If $L$ is a Lagrangian for a system of n degrees of freedom satisfying Lagrange's equations, show by direct substitution that $$L' = L + \frac{\mathrm{d}F(q_1,\dots,q_n,t)}{\mathrm{d}t}$$ also satisfies Lagrange's equation where $F$ is any arbitrarily, but differentiable function of its arguments.
So I think I got everything correct except I don't know why the last step vanishes?
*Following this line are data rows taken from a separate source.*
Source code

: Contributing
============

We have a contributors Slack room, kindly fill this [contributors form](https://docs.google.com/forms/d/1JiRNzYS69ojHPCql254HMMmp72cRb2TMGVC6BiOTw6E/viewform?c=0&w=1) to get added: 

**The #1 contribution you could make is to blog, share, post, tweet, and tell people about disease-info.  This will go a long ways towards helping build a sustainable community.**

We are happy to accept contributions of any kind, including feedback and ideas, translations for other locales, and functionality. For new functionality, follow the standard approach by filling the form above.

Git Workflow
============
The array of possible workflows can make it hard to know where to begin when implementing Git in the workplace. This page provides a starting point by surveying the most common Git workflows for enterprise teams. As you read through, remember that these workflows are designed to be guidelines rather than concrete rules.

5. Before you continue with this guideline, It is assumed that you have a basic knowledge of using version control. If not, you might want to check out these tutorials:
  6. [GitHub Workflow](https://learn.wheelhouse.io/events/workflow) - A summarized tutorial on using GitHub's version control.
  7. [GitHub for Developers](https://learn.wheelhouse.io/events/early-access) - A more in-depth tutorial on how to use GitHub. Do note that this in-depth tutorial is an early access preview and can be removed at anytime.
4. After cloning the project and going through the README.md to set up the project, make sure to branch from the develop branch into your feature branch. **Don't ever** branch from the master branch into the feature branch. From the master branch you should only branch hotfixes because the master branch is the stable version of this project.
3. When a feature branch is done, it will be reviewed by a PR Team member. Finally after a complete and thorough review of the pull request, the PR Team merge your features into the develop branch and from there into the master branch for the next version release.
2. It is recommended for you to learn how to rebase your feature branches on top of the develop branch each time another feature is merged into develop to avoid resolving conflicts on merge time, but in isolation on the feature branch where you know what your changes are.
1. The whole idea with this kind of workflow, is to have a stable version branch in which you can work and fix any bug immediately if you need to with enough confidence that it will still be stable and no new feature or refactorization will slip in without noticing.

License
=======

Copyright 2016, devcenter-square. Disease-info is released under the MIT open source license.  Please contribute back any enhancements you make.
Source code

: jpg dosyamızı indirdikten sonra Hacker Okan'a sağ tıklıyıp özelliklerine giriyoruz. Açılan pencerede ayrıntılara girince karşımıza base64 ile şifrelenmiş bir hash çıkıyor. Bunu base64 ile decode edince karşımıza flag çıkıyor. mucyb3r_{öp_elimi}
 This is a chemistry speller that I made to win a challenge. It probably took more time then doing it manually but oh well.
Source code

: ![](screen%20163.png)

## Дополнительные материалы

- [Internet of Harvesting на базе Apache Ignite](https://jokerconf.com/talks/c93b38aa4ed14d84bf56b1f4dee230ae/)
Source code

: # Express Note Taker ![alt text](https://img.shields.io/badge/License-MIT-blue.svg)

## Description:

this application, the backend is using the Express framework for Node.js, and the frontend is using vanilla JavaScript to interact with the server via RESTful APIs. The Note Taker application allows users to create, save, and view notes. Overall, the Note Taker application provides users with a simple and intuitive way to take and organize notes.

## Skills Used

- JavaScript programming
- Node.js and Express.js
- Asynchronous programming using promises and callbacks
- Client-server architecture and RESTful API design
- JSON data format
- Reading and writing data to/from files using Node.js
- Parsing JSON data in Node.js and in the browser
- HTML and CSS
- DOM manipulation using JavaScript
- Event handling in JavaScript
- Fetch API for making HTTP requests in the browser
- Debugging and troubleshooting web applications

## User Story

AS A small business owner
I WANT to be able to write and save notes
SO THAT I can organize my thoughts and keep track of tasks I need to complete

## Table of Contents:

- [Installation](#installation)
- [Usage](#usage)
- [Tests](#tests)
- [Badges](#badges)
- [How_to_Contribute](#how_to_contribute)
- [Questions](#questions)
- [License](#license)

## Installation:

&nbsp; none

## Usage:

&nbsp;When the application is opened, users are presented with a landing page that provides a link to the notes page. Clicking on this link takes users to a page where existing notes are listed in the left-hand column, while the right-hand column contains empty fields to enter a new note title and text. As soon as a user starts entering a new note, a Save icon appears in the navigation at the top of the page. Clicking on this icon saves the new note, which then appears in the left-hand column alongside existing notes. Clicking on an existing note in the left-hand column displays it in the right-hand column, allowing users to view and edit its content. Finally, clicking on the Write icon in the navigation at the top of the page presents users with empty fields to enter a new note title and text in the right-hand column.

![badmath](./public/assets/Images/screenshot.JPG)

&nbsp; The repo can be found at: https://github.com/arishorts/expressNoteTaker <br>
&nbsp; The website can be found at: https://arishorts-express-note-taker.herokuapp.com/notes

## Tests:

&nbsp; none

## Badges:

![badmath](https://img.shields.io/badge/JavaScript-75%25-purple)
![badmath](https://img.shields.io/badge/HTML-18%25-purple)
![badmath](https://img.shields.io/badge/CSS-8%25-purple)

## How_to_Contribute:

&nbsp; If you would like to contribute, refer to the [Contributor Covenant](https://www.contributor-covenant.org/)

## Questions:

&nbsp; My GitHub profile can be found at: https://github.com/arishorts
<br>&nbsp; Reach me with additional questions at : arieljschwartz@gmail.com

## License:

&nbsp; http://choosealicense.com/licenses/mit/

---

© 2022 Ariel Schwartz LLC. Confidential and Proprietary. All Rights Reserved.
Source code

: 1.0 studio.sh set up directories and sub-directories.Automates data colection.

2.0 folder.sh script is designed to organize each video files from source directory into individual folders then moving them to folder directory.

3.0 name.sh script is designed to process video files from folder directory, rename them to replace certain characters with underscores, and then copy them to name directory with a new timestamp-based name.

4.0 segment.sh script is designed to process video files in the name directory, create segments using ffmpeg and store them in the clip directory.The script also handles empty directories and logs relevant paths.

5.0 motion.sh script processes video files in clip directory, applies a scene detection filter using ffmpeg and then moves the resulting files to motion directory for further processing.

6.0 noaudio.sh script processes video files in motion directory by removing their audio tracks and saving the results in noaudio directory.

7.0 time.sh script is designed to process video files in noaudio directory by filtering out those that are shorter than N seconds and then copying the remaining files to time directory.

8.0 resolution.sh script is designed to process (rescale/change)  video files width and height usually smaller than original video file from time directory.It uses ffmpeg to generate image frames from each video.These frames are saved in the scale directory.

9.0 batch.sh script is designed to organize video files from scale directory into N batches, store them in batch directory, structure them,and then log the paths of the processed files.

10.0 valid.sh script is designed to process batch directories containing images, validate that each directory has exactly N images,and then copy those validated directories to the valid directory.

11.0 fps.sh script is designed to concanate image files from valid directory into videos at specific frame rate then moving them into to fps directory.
\begin{align} \frac{d}{dt}&\frac{\partial M}{\partial \dot{q_j}} - \frac{\partial M}{\partial q_j} = \frac{\mathrm{d}}{\mathrm{d}t}\frac{\partial(L + \mathrm{d}F(q_1,\dots,q_n,t)/\mathrm{d}t)}{\partial \dot q_j} - \frac{\partial(L + \mathrm{d}F(q_1,\dots,q_n,t)/\mathrm{d}t)}{\partial \dot q_j}\\ &= \left(\frac{\mathrm{d}}{\mathrm{d}t}\frac{\partial L}{\partial \dot q_j} - \frac{\partial L}{\partial q_j}\right) +\frac{\mathrm{d}}{\mathrm{d}t}\left(\frac{\partial}{\partial \dot q_j}\frac{\mathrm{d}F(q_1,\dots,q_n,t)}{\mathrm{d}t}\right) \\ &\qquad-\left(\frac{\partial}{\partial q_j}\frac{\mathrm{d}F(q_1,\dots,q_n,t)}{\mathrm{d}t}\right)\tag{1} \end{align}
By chain rule we have $$\frac{\mathrm{d}F}{\mathrm{d}t} = \Sigma_i \frac{\partial F}{\partial q_i}\dot{q_i} \ + \frac{\partial F}{\partial t}$$
Notice since $L$ satisfies Euler-Lagrange equation the first two components of equation (1) vanishes. So equation (1) becomes
$$\frac{\mathrm{d}}{\mathrm{d}t}\left(\frac{\partial}{\partial \dot q_j}\left(\Sigma_i \frac{\partial F}{\partial q_i}\dot{q_i} \ + \frac{\partial F}{\partial t}\right)\right) -\frac{\partial}{\partial q_j}\left(\Sigma_i \frac{\partial F}{\partial q_i}\dot{q_i} \ + \frac{\partial F}{\partial t}\right) \tag{2}$$
So why does Eq (2) vanish? Can someone explain?